Aim of the exercise => Starting at the first line of the entries below, please return exactly each line up to and including the one with "This project consists"; pictures stay out.

Information provided =>
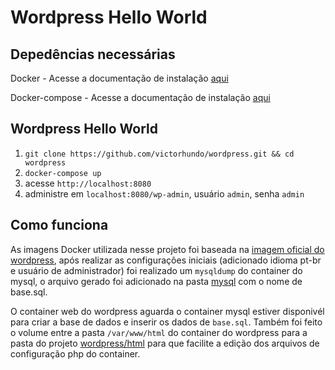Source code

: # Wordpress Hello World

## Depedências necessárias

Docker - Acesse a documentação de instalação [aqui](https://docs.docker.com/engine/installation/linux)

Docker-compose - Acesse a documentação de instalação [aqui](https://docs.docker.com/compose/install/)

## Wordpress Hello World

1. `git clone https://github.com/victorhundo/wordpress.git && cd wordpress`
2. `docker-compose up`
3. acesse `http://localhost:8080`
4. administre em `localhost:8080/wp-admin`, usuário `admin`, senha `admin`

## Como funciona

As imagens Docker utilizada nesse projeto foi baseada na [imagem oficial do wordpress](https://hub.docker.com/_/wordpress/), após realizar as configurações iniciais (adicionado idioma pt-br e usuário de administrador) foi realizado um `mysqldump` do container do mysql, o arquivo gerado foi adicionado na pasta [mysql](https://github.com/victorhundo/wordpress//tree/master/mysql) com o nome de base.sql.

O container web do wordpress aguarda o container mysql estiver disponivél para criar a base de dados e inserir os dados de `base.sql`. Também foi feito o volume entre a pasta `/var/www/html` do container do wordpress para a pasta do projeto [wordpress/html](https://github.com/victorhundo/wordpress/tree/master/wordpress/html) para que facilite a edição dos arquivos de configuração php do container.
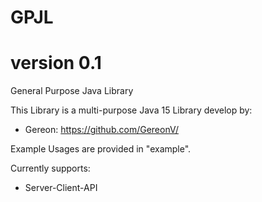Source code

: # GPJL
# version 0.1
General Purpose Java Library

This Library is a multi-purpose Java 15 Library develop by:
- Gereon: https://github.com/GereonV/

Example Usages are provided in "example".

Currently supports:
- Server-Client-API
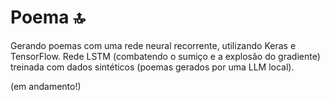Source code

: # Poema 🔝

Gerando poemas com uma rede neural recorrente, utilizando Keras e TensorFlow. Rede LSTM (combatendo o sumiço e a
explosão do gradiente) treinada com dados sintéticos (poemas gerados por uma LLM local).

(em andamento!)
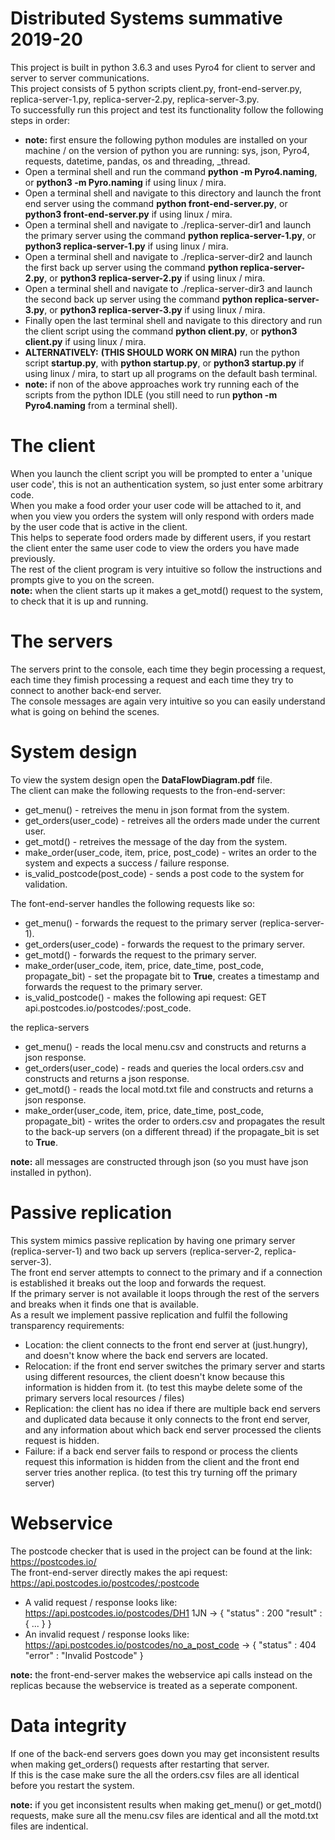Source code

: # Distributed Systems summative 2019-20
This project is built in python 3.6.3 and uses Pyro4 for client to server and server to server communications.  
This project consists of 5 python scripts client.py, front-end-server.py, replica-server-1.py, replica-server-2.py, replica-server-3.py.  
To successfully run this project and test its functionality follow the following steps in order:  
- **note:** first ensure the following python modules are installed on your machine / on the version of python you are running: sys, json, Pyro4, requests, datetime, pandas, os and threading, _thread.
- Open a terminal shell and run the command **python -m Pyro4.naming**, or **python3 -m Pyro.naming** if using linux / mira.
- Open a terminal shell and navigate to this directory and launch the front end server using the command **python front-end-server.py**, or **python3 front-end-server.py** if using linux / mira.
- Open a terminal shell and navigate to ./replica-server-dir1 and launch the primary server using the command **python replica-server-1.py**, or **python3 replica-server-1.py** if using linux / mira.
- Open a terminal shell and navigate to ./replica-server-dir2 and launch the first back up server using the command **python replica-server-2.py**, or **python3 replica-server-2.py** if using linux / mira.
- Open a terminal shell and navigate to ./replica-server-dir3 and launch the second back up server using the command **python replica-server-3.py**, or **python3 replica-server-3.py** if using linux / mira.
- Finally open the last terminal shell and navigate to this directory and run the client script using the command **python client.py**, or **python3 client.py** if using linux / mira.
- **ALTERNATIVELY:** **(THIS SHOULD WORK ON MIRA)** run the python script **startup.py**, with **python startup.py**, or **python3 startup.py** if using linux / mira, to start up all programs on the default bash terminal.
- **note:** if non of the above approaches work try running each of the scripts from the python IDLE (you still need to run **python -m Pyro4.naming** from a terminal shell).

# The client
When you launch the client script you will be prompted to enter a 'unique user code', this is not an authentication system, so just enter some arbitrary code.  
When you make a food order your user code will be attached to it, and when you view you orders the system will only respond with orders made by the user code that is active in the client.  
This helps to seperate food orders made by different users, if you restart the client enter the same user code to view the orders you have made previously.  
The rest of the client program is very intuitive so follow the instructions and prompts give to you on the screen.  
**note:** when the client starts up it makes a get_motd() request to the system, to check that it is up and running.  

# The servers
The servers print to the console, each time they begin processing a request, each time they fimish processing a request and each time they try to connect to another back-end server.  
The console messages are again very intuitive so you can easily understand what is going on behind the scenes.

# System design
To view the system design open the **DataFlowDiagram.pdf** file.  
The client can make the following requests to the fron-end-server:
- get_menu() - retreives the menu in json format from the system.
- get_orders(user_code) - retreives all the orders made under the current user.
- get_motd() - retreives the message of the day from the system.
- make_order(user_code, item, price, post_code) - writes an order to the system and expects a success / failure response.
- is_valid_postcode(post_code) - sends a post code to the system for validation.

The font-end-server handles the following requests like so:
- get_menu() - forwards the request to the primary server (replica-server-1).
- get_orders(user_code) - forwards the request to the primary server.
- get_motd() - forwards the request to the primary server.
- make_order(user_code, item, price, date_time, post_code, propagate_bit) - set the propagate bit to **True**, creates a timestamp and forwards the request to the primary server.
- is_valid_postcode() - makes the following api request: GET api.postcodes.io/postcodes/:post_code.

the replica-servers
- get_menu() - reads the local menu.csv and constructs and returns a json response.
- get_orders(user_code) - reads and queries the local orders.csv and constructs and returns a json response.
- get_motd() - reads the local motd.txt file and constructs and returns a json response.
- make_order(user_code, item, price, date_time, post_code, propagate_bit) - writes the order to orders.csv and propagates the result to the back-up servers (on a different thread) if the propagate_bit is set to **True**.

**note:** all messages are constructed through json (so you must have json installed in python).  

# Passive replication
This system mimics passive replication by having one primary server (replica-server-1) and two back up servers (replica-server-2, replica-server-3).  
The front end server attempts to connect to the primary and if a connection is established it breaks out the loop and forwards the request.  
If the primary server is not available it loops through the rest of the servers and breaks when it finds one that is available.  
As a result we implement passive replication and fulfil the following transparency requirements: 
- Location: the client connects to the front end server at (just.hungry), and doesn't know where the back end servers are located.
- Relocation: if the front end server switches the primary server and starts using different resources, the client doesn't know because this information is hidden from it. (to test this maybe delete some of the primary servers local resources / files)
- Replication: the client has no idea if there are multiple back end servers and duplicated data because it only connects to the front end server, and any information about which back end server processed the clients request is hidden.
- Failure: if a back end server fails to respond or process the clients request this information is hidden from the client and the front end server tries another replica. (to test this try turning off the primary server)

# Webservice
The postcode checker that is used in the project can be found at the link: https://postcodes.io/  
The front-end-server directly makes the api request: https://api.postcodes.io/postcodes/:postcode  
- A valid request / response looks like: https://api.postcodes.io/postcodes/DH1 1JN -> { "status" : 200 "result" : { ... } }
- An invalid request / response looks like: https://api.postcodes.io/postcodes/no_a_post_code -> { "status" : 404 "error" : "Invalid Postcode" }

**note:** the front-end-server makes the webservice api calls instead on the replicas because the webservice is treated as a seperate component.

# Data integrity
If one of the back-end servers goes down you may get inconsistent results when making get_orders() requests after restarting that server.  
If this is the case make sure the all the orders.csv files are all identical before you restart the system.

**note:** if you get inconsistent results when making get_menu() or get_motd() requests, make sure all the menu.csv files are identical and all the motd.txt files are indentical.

Answer below =>
Source code

: # Wordpress Hello World

## Depedências necessárias

Docker - Acesse a documentação de instalação [aqui](https://docs.docker.com/engine/installation/linux)

Docker-compose - Acesse a documentação de instalação [aqui](https://docs.docker.com/compose/install/)

## Wordpress Hello World

1. `git clone https://github.com/victorhundo/wordpress.git && cd wordpress`
2. `docker-compose up`
3. acesse `http://localhost:8080`
4. administre em `localhost:8080/wp-admin`, usuário `admin`, senha `admin`

## Como funciona

As imagens Docker utilizada nesse projeto foi baseada na [imagem oficial do wordpress](https://hub.docker.com/_/wordpress/), após realizar as configurações iniciais (adicionado idioma pt-br e usuário de administrador) foi realizado um `mysqldump` do container do mysql, o arquivo gerado foi adicionado na pasta [mysql](https://github.com/victorhundo/wordpress//tree/master/mysql) com o nome de base.sql.

O container web do wordpress aguarda o container mysql estiver disponivél para criar a base de dados e inserir os dados de `base.sql`. Também foi feito o volume entre a pasta `/var/www/html` do container do wordpress para a pasta do projeto [wordpress/html](https://github.com/victorhundo/wordpress/tree/master/wordpress/html) para que facilite a edição dos arquivos de configuração php do container.
Source code

: # GPJL
# version 0.1
General Purpose Java Library

This Library is a multi-purpose Java 15 Library develop by:
- Gereon: https://github.com/GereonV/

Example Usages are provided in "example".

Currently supports:
- Server-Client-API
Source code

: # Poema 🔝

Gerando poemas com uma rede neural recorrente, utilizando Keras e TensorFlow. Rede LSTM (combatendo o sumiço e a
explosão do gradiente) treinada com dados sintéticos (poemas gerados por uma LLM local).

(em andamento!)
Source code

: # Distributed Systems summative 2019-20
This project is built in python 3.6.3 and uses Pyro4 for client to server and server to server communications.  
This project consists of 5 python scripts client.py, front-end-server.py, replica-server-1.py, replica-server-2.py, replica-server-3.py.  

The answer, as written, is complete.